The solution to this conundrum is not obvious because it cannot be found in the standard rational and deductive methods of modern man. Modernity cannot solve the problem of modernity. On the contrary, today’s increase in the rate of progress aggravates modern man’s predicament by taking him even further away from his natural state. The way out of the dilemma is first to become conscious of it. It is also necessary to realise that the modern cult of progress is mostly material and social, not so much moral and intellectual. Though it has been said before, it is worth repeating that the “good life” in the classical sense went far beyond the narrow materialistic meaning it has today. The recent surge in popularity of Eastern philosophies and practices, such as Buddhism, yoga, and meditation seem to indicate that this is understood by some.

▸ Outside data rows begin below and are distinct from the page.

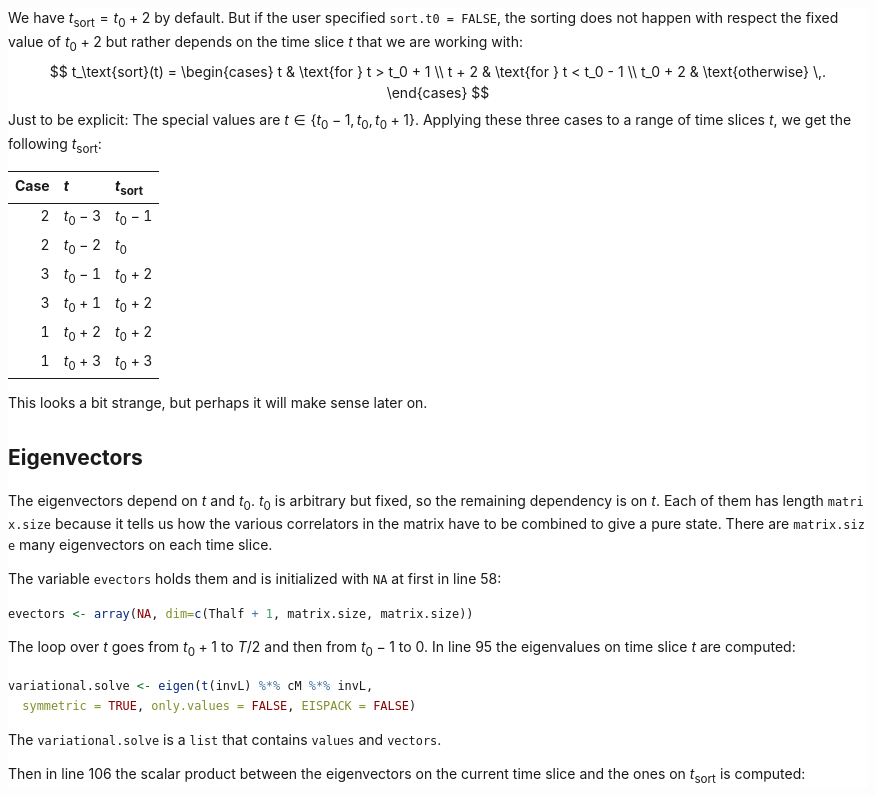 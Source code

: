 We have $t_\text{sort} = t_0 + 2$ by default. But if the user specified
`sort.t0 = FALSE`, the sorting does not happen with respect the fixed value of
$t_0 + 2$ but rather depends on the time slice $t$ that we are working with:
$$
t_\text{sort}(t) = \begin{cases}
t & \text{for } t > t_0 + 1 \\
t + 2 & \text{for } t < t_0 - 1 \\
t_0 + 2 & \text{otherwise} \,.
\end{cases}
$$
Just to be explicit: The special values are $t \in \{ t_0-1, t_0, t_0+1 \}$.
Applying these three cases to a range of time slices $t$, we get the following
$t_\text{sort}$:

| Case | $t$ | $t_\text{sort}$ |
| ---: | :--- | :--- |
| 2 | $t_0-3$ | $t_0 - 1$ |
| 2 | $t_0-2$ | $t_0$ |
| 3 | $t_0-1$ | $t_0 + 2$ |
| 3 | $t_0+1$ | $t_0 + 2$ |
| 1 | $t_0+2$ | $t_0 + 2$ |
| 1 | $t_0+3$ | $t_0 + 3$ |

This looks a bit strange, but perhaps it will make sense later on.

## Eigenvectors

The eigenvectors depend on $t$ and $t_0$. $t_0$ is arbitrary but fixed, so the
remaining dependency is on $t$. Each of them has length `matrix.size` because
it tells us how the various correlators in the matrix have to be combined to
give a pure state. There are `matrix.size` many eigenvectors on each time
slice.

The variable `evectors` holds them and is initialized with `NA` at first in
line 58:

```r
evectors <- array(NA, dim=c(Thalf + 1, matrix.size, matrix.size))
```

The loop over $t$ goes from $t_0 + 1$ to $T/2$ and then from $t_0 - 1$ to 0. In
line 95 the eigenvalues on time slice $t$ are computed:

```r
variational.solve <- eigen(t(invL) %*% cM %*% invL,
  symmetric = TRUE, only.values = FALSE, EISPACK = FALSE)
```

The `variational.solve` is a `list` that contains `values` and `vectors`.

Then in line 106 the scalar product between the eigenvectors on the current
time slice and the ones on $t_\text{sort}$ is computed:
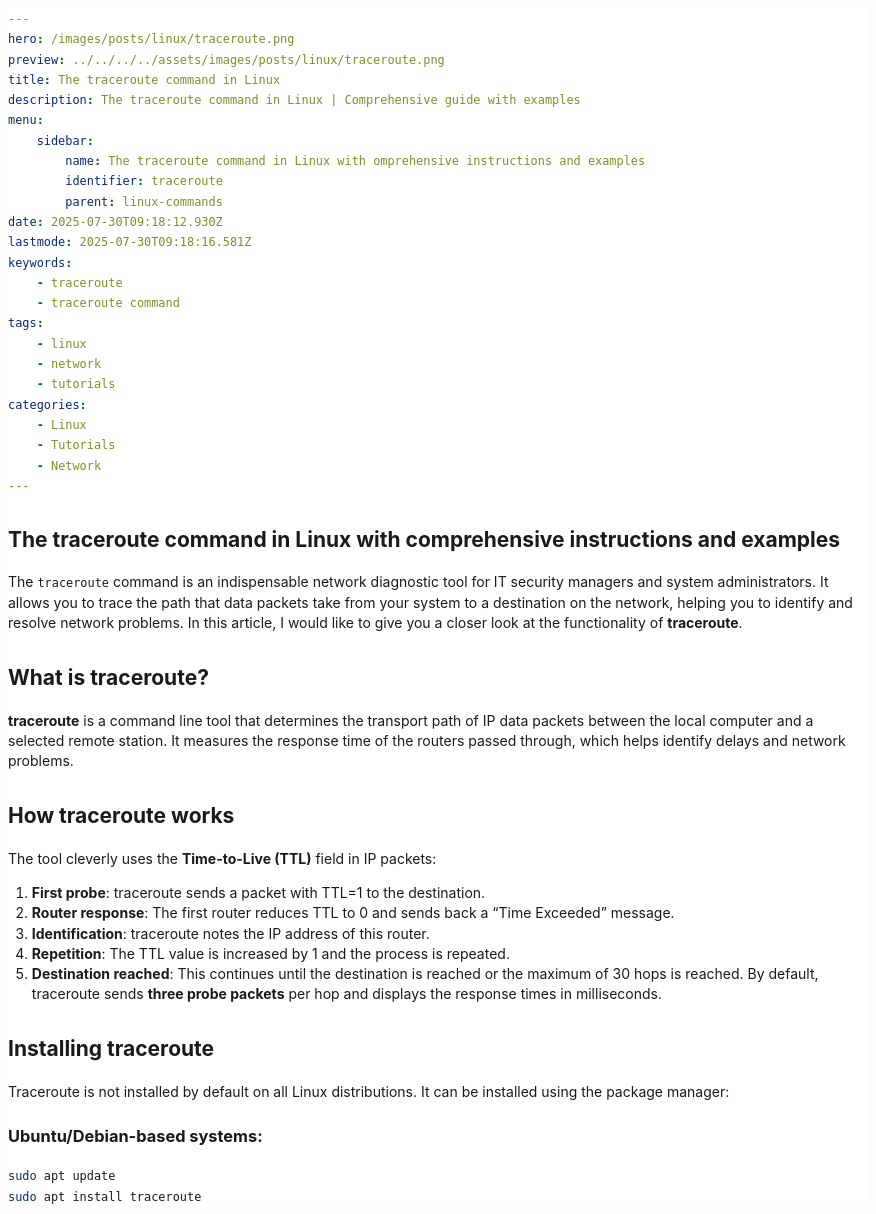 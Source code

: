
 ```yaml
---
hero: /images/posts/linux/traceroute.png
preview: ../../../../assets/images/posts/linux/traceroute.png
title: The traceroute command in Linux
description: The traceroute command in Linux | Comprehensive guide with examples
menu:
    sidebar:
        name: The traceroute command in Linux with omprehensive instructions and examples
        identifier: traceroute
        parent: linux-commands
date: 2025-07-30T09:18:12.930Z
lastmode: 2025-07-30T09:18:16.581Z
keywords:
    - traceroute
    - traceroute command
tags:
    - linux
    - network
    - tutorials
categories:
    - Linux
    - Tutorials
    - Network
---
```

## The traceroute command in Linux with comprehensive instructions and examples
The `traceroute` command is an indispensable network diagnostic tool for IT security managers and system administrators. It allows you to trace the path that data packets take from your system to a destination on the network, helping you to identify and resolve network problems.
In this article, I would like to give you a closer look at the functionality of **traceroute**.
## What is traceroute?
**traceroute** is a command line tool that determines the transport path of IP data packets between the local computer and a selected remote station. It measures the response time of the routers passed through, which helps identify delays and network problems.
## How traceroute works
The tool cleverly uses the **Time-to-Live (TTL)** field in IP packets:
1. **First probe**: traceroute sends a packet with TTL=1 to the destination.
2. **Router response**: The first router reduces TTL to 0 and sends back a “Time Exceeded” message.
3. **Identification**: traceroute notes the IP address of this router.
4. **Repetition**: The TTL value is increased by 1 and the process is repeated.
5. **Destination reached**: This continues until the destination is reached or the maximum of 30 hops is reached.
By default, traceroute sends **three probe packets** per hop and displays the response times in milliseconds.
## Installing traceroute
Traceroute is not installed by default on all Linux distributions. It can be installed using the package manager:
### Ubuntu/Debian-based systems:
```bash
sudo apt update
sudo apt install traceroute
```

It seems doubtful, however, that such spiritual efforts will ever bear fruit with more than a handful of people in society. Nevertheless, seen over hundreds or even thousands of years, the current turbulent period in the History of man could be merely a transitional phase to a more harmonious era. After all, the modern world is still very young and cultural and intellectual developments always lag behind material ones. It is possible to imagine, therefore, that mankind might eventually adapt successfully to the modern worldview. For instance, after many generations the human psyche might perhaps adopt a radically new sense of the future. Of course, such a solution to the dilemma of modern man might not be much of a consolation for the millions of unsatisfied souls living today.


[1] G. Dohrn-von Rossum, History of the Hour, p2. (The University of Chicago Press, 1996).

[2] G. Santayana, The Life of Reason, p207 (Prometheus Books, 1998)

[3] F. Fukuyama, in The End of History and the Last Man, calls this the “coherent and directional” perception of History that is typical for the modern society.

[4] C. Wright Mills, The Power Elite, p22. (Oxford University Press, 2000)

[5] J. Ortega y Gasset, The Revolt of the Masses, p241-242. (Austral, 1968 edition).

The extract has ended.